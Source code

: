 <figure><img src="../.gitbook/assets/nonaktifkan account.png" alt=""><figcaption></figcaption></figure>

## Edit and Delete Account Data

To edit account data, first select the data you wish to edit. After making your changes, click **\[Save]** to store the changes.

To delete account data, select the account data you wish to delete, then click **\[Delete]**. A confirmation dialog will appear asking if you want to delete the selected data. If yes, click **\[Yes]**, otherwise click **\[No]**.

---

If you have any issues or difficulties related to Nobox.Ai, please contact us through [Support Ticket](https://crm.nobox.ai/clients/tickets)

==*==

◆ Task goal ◆
Produce an exact copy of every entry above.

◆ Answer section ◆
Source code

: <figure><img src="../.gitbook/assets/nonaktifkan account.png" alt=""><figcaption></figcaption></figure>

## Edit and Delete Account Data

To edit account data, first select the data you wish to edit. After making your changes, click **\[Save]** to store the changes.

To delete account data, select the account data you wish to delete, then click **\[Delete]**. A confirmation dialog will appear asking if you want to delete the selected data. If yes, click **\[Yes]**, otherwise click **\[No]**.

---

If you have any issues or difficulties related to Nobox.Ai, please contact us through [Support Ticket](https://crm.nobox.ai/clients/tickets)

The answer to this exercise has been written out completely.